EXERCISE — Retype each record shown below, leaving every character as it is.

--------------------

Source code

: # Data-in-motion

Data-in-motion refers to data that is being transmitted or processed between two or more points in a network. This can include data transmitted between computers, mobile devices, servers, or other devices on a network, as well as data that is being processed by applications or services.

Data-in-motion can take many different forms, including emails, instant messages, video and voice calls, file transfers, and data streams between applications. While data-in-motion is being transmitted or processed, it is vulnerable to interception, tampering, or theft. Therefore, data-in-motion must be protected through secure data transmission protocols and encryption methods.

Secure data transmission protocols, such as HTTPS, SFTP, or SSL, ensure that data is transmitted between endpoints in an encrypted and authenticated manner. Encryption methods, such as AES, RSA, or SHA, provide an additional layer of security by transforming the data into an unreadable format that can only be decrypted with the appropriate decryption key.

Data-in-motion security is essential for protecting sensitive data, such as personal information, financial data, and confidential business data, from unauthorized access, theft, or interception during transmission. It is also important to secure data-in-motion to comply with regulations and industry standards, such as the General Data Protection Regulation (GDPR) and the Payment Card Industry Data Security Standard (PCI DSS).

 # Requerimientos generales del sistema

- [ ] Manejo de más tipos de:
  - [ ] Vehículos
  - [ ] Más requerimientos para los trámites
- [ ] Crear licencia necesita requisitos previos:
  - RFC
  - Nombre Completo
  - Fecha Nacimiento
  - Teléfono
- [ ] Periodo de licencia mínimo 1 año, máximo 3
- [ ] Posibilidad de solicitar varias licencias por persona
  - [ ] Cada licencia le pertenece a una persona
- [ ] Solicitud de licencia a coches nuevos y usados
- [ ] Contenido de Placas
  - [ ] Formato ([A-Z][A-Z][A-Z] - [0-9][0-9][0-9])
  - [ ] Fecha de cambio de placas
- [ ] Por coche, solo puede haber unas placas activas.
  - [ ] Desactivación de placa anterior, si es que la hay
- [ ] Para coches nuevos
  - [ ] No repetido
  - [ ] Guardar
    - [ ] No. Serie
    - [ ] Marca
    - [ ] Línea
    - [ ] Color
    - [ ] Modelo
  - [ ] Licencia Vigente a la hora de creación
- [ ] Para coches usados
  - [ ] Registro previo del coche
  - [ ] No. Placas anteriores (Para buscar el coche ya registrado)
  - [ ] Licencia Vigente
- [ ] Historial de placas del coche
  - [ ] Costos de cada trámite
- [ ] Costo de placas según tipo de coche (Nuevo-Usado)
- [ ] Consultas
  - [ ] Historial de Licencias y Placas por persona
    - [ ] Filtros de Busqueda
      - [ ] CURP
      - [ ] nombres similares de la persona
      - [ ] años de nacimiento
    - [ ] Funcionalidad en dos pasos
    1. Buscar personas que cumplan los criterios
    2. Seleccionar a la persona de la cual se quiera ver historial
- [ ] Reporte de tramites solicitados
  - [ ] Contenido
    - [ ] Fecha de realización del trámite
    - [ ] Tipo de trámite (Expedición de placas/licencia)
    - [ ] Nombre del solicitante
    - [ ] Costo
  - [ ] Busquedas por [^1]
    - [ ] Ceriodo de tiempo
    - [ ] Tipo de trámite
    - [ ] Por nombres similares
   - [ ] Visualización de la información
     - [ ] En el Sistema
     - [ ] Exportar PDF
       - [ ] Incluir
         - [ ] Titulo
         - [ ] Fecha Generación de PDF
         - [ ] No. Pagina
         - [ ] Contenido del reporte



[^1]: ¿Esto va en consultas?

--------------------

SOLUTION TO THIS PROBLEM —
Source code

: # Data-in-motion

Data-in-motion refers to data that is being transmitted or processed between two or more points in a network. This can include data transmitted between computers, mobile devices, servers, or other devices on a network, as well as data that is being processed by applications or services.

Data-in-motion can take many different forms, including emails, instant messages, video and voice calls, file transfers, and data streams between applications. While data-in-motion is being transmitted or processed, it is vulnerable to interception, tampering, or theft. Therefore, data-in-motion must be protected through secure data transmission protocols and encryption methods.

Secure data transmission protocols, such as HTTPS, SFTP, or SSL, ensure that data is transmitted between endpoints in an encrypted and authenticated manner. Encryption methods, such as AES, RSA, or SHA, provide an additional layer of security by transforming the data into an unreadable format that can only be decrypted with the appropriate decryption key.

Data-in-motion security is essential for protecting sensitive data, such as personal information, financial data, and confidential business data, from unauthorized access, theft, or interception during transmission. It is also important to secure data-in-motion to comply with regulations and industry standards, such as the General Data Protection Regulation (GDPR) and the Payment Card Industry Data Security Standard (PCI DSS).

 # Requerimientos generales del sistema

- [ ] Manejo de más tipos de:
  - [ ] Vehículos
  - [ ] Más requerimientos para los trámites
- [ ] Crear licencia necesita requisitos previos:
  - RFC
  - Nombre Completo
  - Fecha Nacimiento
  - Teléfono
- [ ] Periodo de licencia mínimo 1 año, máximo 3
- [ ] Posibilidad de solicitar varias licencias por persona
  - [ ] Cada licencia le pertenece a una persona
- [ ] Solicitud de licencia a coches nuevos y usados
- [ ] Contenido de Placas
  - [ ] Formato ([A-Z][A-Z][A-Z] - [0-9][0-9][0-9])
  - [ ] Fecha de cambio de placas
- [ ] Por coche, solo puede haber unas placas activas.
  - [ ] Desactivación de placa anterior, si es que la hay
- [ ] Para coches nuevos
  - [ ] No repetido
  - [ ] Guardar
    - [ ] No. Serie
    - [ ] Marca
    - [ ] Línea
    - [ ] Color
    - [ ] Modelo
  - [ ] Licencia Vigente a la hora de creación
- [ ] Para coches usados
  - [ ] Registro previo del coche
  - [ ] No. Placas anteriores (Para buscar el coche ya registrado)
  - [ ] Licencia Vigente
- [ ] Historial de placas del coche
  - [ ] Costos de cada trámite
- [ ] Costo de placas según tipo de coche (Nuevo-Usado)
- [ ] Consultas
  - [ ] Historial de Licencias y Placas por persona
    - [ ] Filtros de Busqueda
      - [ ] CURP
      - [ ] nombres similares de la persona
      - [ ] años de nacimiento
    - [ ] Funcionalidad en dos pasos
    1. Buscar personas que cumplan los criterios
    2. Seleccionar a la persona de la cual se quiera ver historial
- [ ] Reporte de tramites solicitados
  - [ ] Contenido
    - [ ] Fecha de realización del trámite
    - [ ] Tipo de trámite (Expedición de placas/licencia)
    - [ ] Nombre del solicitante
    - [ ] Costo
  - [ ] Busquedas por [^1]
    - [ ] Ceriodo de tiempo
    - [ ] Tipo de trámite
    - [ ] Por nombres similares
   - [ ] Visualización de la información
     - [ ] En el Sistema
     - [ ] Exportar PDF
       - [ ] Incluir
         - [ ] Titulo
         - [ ] Fecha Generación de PDF
         - [ ] No. Pagina
         - [ ] Contenido del reporte



[^1]: ¿Esto va en consultas?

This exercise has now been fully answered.